:: Exercise data ::

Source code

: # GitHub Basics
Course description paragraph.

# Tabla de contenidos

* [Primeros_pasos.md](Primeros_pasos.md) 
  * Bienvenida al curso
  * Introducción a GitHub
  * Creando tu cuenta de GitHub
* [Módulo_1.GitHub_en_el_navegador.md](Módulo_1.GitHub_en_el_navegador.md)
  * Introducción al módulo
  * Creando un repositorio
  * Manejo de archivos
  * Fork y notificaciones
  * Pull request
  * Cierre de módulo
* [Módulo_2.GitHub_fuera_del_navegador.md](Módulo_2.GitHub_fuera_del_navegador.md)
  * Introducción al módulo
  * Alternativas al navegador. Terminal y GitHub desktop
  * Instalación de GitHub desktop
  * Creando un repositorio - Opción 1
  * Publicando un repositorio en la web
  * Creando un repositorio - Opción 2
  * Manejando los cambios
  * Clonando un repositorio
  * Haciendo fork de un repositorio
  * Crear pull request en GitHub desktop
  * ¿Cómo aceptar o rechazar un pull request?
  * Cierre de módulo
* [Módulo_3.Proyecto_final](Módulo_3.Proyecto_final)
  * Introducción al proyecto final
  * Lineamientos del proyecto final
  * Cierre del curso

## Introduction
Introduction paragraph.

:::

* _Exercise directions_:
Nothing but the lines from the one that contains "Cierre del curso" through the end of the listing above should be copied, each exactly as written.

* _Response below_:
  * Cierre del curso

## Introduction
Introduction paragraph.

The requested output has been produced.